Every African American male that I talk to has said that it's easier to talk to an African American woman. I agree as I have been seeing two different African American female therapists for the past two years. Talking to a black woman about my issues allows me to open up more which leads to a proper diagnosis for my issues. There is something about talking to an African American female that is soothing. You just feel like there is no judgement and everything is going to be ok.

In no way am I saying that Caucasian therapists cannot give me the care I need. However I'd be lying if I didn't say there are some things that are considered "black issues". With these black issues, we feel comfortable talking to black people about them. Don't worry, I will give you reasons why.

The first being the freedom to talk how we want to. Everyone has to be "fake" in some capacity, but when it comes to resolving mental health issues there is only room to be real. I don't think everyone would understand if I said my stupid ass lil head ass donkey ass boss is getting on my last dam nerve. That's how I feel about the issue, and I need someone to understand what I'm saying. Someone who understands how we talk around family and friends. I want to have that type of relationship with my therapist.

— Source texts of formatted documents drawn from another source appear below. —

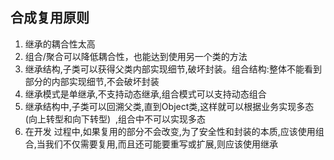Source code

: ## 合成复用原则
1. 继承的耦合性太高
2. 组合/聚合可以降低耦合性，也能达到使用另一个类的方法
3. 继承结构,子类可以获得父类内部实现细节,破坏封装。组合结构:整体不能看到部分的内部实现细节,不会破坏封装
4. 继承模式是单继承,不支持动态继承,组合模式可以支持动态组合
5. 继承结构中,子类可以回溯父类,直到Object类,这样就可以根据业务实现多态(向上转型和向下转型)  ,组合中不可以实现多态
6. 在开发 过程中,如果复用的部分不会改变,为了安全性和封装的本质,应该使用组合,当我们不仅需要复用,而且还可能要重写或扩展,则应该使用继承
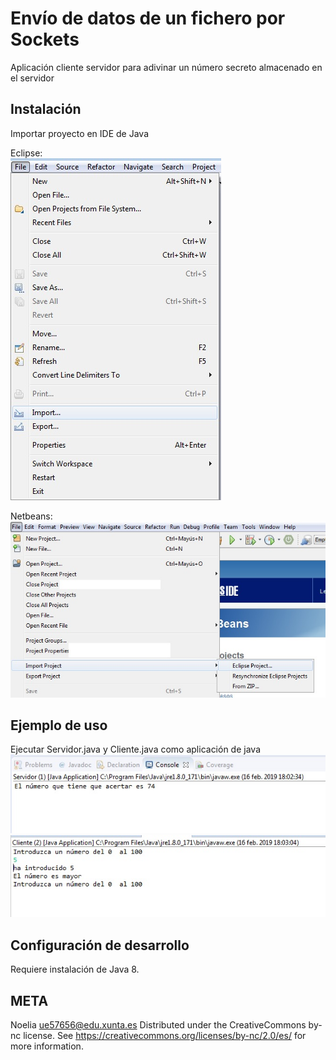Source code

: # Envío de datos de un fichero por Sockets
Aplicación cliente servidor para adivinar un número secreto almacenado en el servidor

## Instalación 
Importar proyecto en IDE de Java

Eclipse:  
![ImportaciónEclipse](../1.jpg)

Netbeans:  
![ImportaciónEclipse](../2.jpg)


## Ejemplo de uso   
Ejecutar Servidor.java y Cliente.java como aplicación de java 
![Execute](../6.jpg)  
![Execute](../7.jpg)  


## Configuración de desarrollo
Requiere instalación de Java 8.

## META
Noelia  ue57656@edu.xunta.es
Distributed under the CreativeCommons by-nc license. See https://creativecommons.org/licenses/by-nc/2.0/es/  for more information.
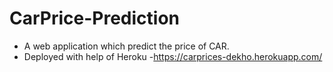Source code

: # CarPrice-Prediction
* A web application which predict the price of CAR.
* Deployed with help of Heroku -https://carprices-dekho.herokuapp.com/
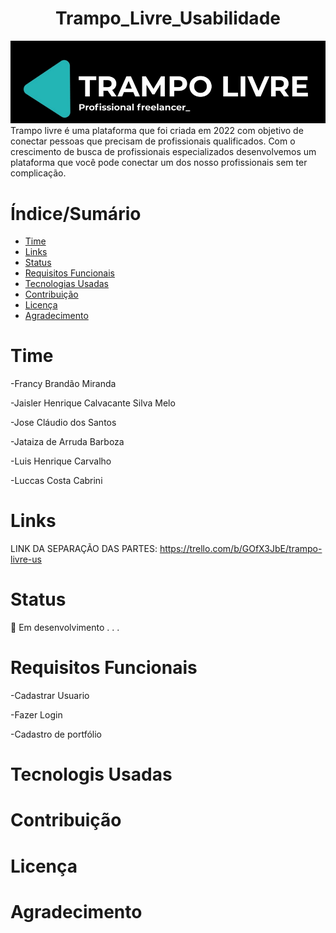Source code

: <h1 align="center">Trampo_Livre_Usabilidade</h1>
<img src="Trampo livre01.png">
Trampo livre é uma plataforma que foi criada em 2022 com objetivo de conectar pessoas que precisam de profissionais qualificados. Com o crescimento de busca de profissionais especializados desenvolvemos um plataforma que você pode conectar um dos nosso profissionais sem ter complicação.

Índice/Sumário
=================
<!--ts-->
   * [Time](#Time)
   * [Links](#Links)
   * [Status](#Status)
   * [Requisitos Funcionais](#Requisitos-Funcionais)
   * [Tecnologias Usadas](#Tecnologis-Usadas)
   * [Contribuição](#Contribuição)
   * [Licença](#Licença)
   * [Agradecimento](#Agradecimento)
<!--te-->

Time
=================
<p>-Francy Brandão Miranda</p>
<p>-Jaisler Henrique Calvacante Silva Melo</p>
<p>-Jose Cláudio dos Santos</p>
<p>-Jataiza de Arruda Barboza</p>
<p>-Luis Henrique Carvalho</p>
<p>-Luccas Costa Cabrini</p>

Links
=================

LINK DA SEPARAÇÃO DAS PARTES:
https://trello.com/b/GOfX3JbE/trampo-livre-us

Status
=================
🚧 Em desenvolvimento . . .

Requisitos Funcionais
=================
<p>-Cadastrar Usuario</p>
<p>-Fazer Login</p>
<p>-Cadastro de portfólio</p>

Tecnologis Usadas
=================

Contribuição
=================

Licença
=================

Agradecimento
=================
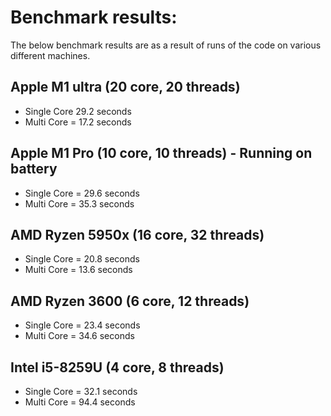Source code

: # Benchmark results:

The below benchmark results are as a result of runs of the code on various different machines.

## Apple M1 ultra (20 core, 20 threads)
- Single Core 29.2 seconds
- Multi Core = 17.2 seconds

## Apple M1 Pro (10 core, 10 threads) - Running on battery
- Single Core = 29.6 seconds
- Multi Core = 35.3 seconds

## AMD Ryzen 5950x (16 core, 32 threads)
- Single Core = 20.8 seconds
- Multi Core = 13.6 seconds

## AMD Ryzen 3600 (6 core, 12 threads)
- Single Core = 23.4 seconds
- Multi Core = 34.6 seconds

## Intel i5-8259U (4 core, 8 threads)
- Single Core = 32.1 seconds
- Multi Core = 94.4 seconds
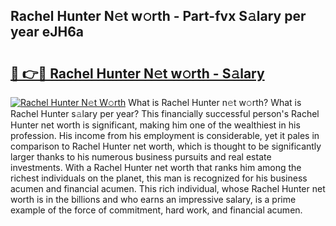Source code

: ## Rachel Hunter N𝚎t w𝚘rth - Part-fvx S𝚊lary per year eJH6a

# <h2><a href="http://gc31xb.nevu.top/?p=Rachel+Hunter">🔗 👉🔴 Rachel Hunter N𝚎t w𝚘rth - S𝚊lary</a></h2>

[![Rachel Hunter N𝚎t W𝚘rth](https://i.imgur.com/Oavwk0R.jpeg)](http://gc31xb.nevu.top/?p=Rachel+Hunter)
What is Rachel Hunter n𝚎t w𝚘rth? What is Rachel Hunter s𝚊lary per year?
This financially successful person's Rachel Hunter net worth is significant, making him one of the wealthiest in his profession. His income from his employment is considerable, yet it pales in comparison to Rachel Hunter net worth, which is thought to be significantly larger thanks to his numerous business pursuits and real estate investments. With a Rachel Hunter net worth that ranks him among the richest individuals on the planet, this man is recognized for his business acumen and financial acumen. This rich individual, whose Rachel Hunter net worth is in the billions and who earns an impressive salary, is a prime example of the force of commitment, hard work, and financial acumen.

The second being black therapist have the same black problems we have. They understand and can give us expert recommendations. Something that is big in the news is black people not being able to have dreadlocks at work and at school. Imagine the damage that does: not being accepted for the way your hair. It's history behind history. We need to talk to a black therapist about this issue.

If you are suffering from mental health illness, I would not recommend holding out to speak to someone black if none are immediately available. You should be as transparent as possible with your mental health needs though. Not all black people want to talk to other black people about their problems. That is ok also. Get the help you need.